Wednesday 27 February 2019

#bookreview: Day 115 on an Alien World | Jeannette Bedard

Day 115 on an Alien World (Settler Chronicles Book 1)Day 115 on an Alien World by Jeannette Bedard
My rating: 4 of 5 stars

So sometime end of last year, I received a random email from the author asking if I'd like to review her book. It happens. I have my review email on my blog. Looked at the details and felt eh, why not? It's the type of thing I would casually pick up if it's cheap enough anyway.
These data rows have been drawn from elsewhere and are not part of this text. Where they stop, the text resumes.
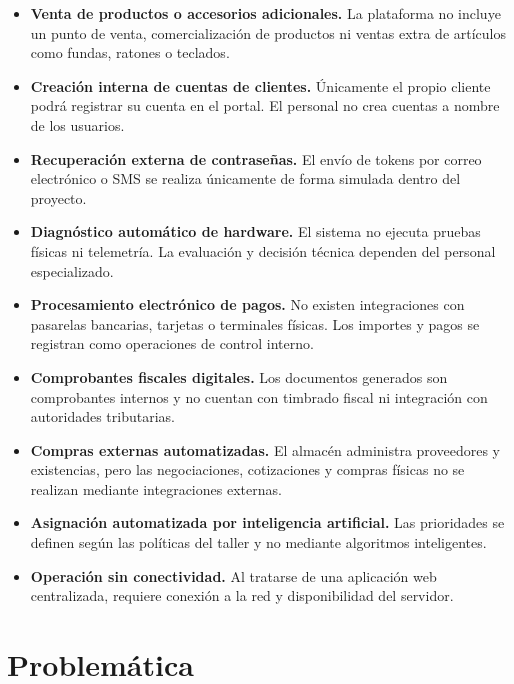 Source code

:\begin{itemize}
    \item \textbf{Venta de productos o accesorios adicionales.} La plataforma no incluye un punto de venta, comercialización de productos ni ventas extra de artículos como fundas, ratones o teclados.

    \item \textbf{Creación interna de cuentas de clientes.} Únicamente el propio cliente podrá registrar su cuenta en el portal. El personal no crea cuentas a nombre de los usuarios.

    \item \textbf{Recuperación externa de contraseñas.} El envío de tokens por correo electrónico o SMS se realiza únicamente de forma simulada dentro del proyecto.

    \item \textbf{Diagnóstico automático de hardware.} El sistema no ejecuta pruebas físicas ni telemetría. La evaluación y decisión técnica dependen del personal especializado.

    \item \textbf{Procesamiento electrónico de pagos.} No existen integraciones con pasarelas bancarias, tarjetas o terminales físicas. Los importes y pagos se registran como operaciones de control interno.

    \item \textbf{Comprobantes fiscales digitales.} Los documentos generados son comprobantes internos y no cuentan con timbrado fiscal ni integración con autoridades tributarias.

    \item \textbf{Compras externas automatizadas.} El almacén administra proveedores y existencias, pero las negociaciones, cotizaciones y compras físicas no se realizan mediante integraciones externas.

    \item \textbf{Asignación automatizada por inteligencia artificial.} Las prioridades se definen según las políticas del taller y no mediante algoritmos inteligentes.

    \item \textbf{Operación sin conectividad.} Al tratarse de una aplicación web centralizada, requiere conexión a la red y disponibilidad del servidor.
\end{itemize}

\section{Problemática}

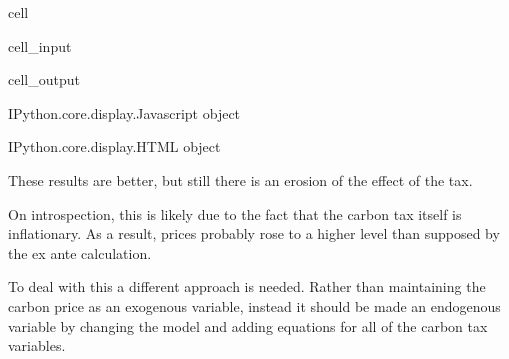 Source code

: \documentclass[letterpaper,10pt,english]{jupyterBook}
\begin{document}
\begin{sphinxuseclass}{cell}\begin{sphinxVerbatimInput}

\begin{sphinxuseclass}{cell_input}
\begin{sphinxVerbatim}[commandchars=\\\{\}]
\end{sphinxVerbatim}

\end{sphinxuseclass}\end{sphinxVerbatimInput}
\begin{sphinxVerbatimOutput}

\begin{sphinxuseclass}{cell_output}
\begin{sphinxVerbatim}[commandchars=\\\{\}]
\PYGZlt{}IPython.core.display.Javascript object\PYGZgt{}
\end{sphinxVerbatim}

\begin{sphinxVerbatim}[commandchars=\\\{\}]
\PYGZlt{}IPython.core.display.HTML object\PYGZgt{}
\end{sphinxVerbatim}

\end{sphinxuseclass}\end{sphinxVerbatimOutput}

\end{sphinxuseclass}
\sphinxAtStartPar
These results are better, but still there is an erosion of the effect of the tax.

\sphinxAtStartPar
On introspection, this is likely due to the fact that the carbon tax itself is inflationary.  As a result, prices probably rose to a higher level than supposed by the ex ante calculation.

\sphinxAtStartPar
To deal with this a different approach is needed.  Rather than maintaining the carbon price as an exogenous variable, instead it should be made an endogenous variable by changing the model and adding equations for all of the carbon tax variables.
\end{document}
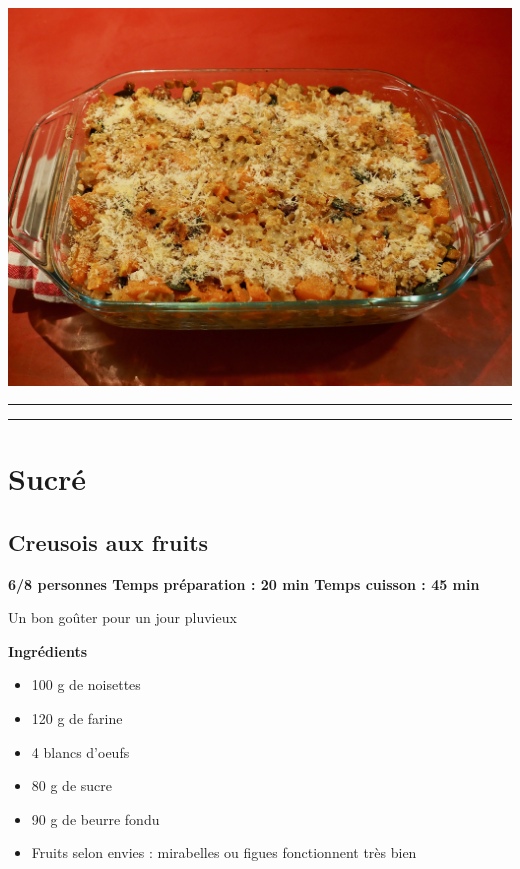 \documentclass[]{book}
\providecommand{\tightlist}{%
  \setlength{\itemsep}{0pt}\setlength{\parskip}{0pt}}
\begin{document}
\begin{center}\includegraphics[width=0.9\linewidth]{photos/crozet} \end{center}

\begin{center}\rule{0.5\linewidth}{0.5pt}\end{center}

\begin{center}\rule{0.5\linewidth}{0.5pt}\end{center}

\hypertarget{sucruxe9-3}{%
\section*{Sucré}\label{sucruxe9-3}}

\hypertarget{creusois-aux-fruits}{%
\subsection*{\texorpdfstring{{Creusois aux fruits}}{Creusois aux fruits}}\label{creusois-aux-fruits}}

\begin{sucrebox}
\textbf{6/8 personnes \textbar{} Temps préparation : 20 min \textbar{}
Temps cuisson : 45 min}

Un bon goûter pour un jour pluvieux
\end{sucrebox}

\textbf{Ingrédients}

\begin{itemize}
\tightlist
\item
  100 g de noisettes
\item
  120 g de farine
\item
  4 blancs d'oeufs
\item
  80 g de sucre
\item
  90 g de beurre fondu
\item
  Fruits selon envies : mirabelles ou figues fonctionnent très bien
\end{itemize}
\end{document}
Overall, Day 115 on an Alien World was an interesting enough read for me to give it 3.5 stars. I liked the plot twisty stuff and the way things unfolded. The basic premise is simple enough: things are going terribly at the new colony on Thesan, right from departure. Margo thinks there's a saboteur on board... but who? And who can she trust? It's full of mystery and intrigue, danger and adventure. There's a light romance going on, and there are (sad) deaths to tug at your heartstrings. Space opera, in a nutshell.

What I didn't like so much was the structure of the book. It initially took me a little while to get into it because the first few chapters were a little confusing. There were several time-jumpy things. You start off at Day 114, drop back into pre-departure, jump forwards to Day 114, and then Day 1 or something... It also jumps between Gary's point of view and Margo's. I don't think I got fully oriented until probably Chapter 5 or so when it's firmly in Margo's POV and following the storyline at little more sequentially. I guess doing this kind of ramped up the tension a little? But honestly, I'm not quite sure it was necessary. (But also 20% chance I was confused because I read this while in bed with a cold and slightly headachey.)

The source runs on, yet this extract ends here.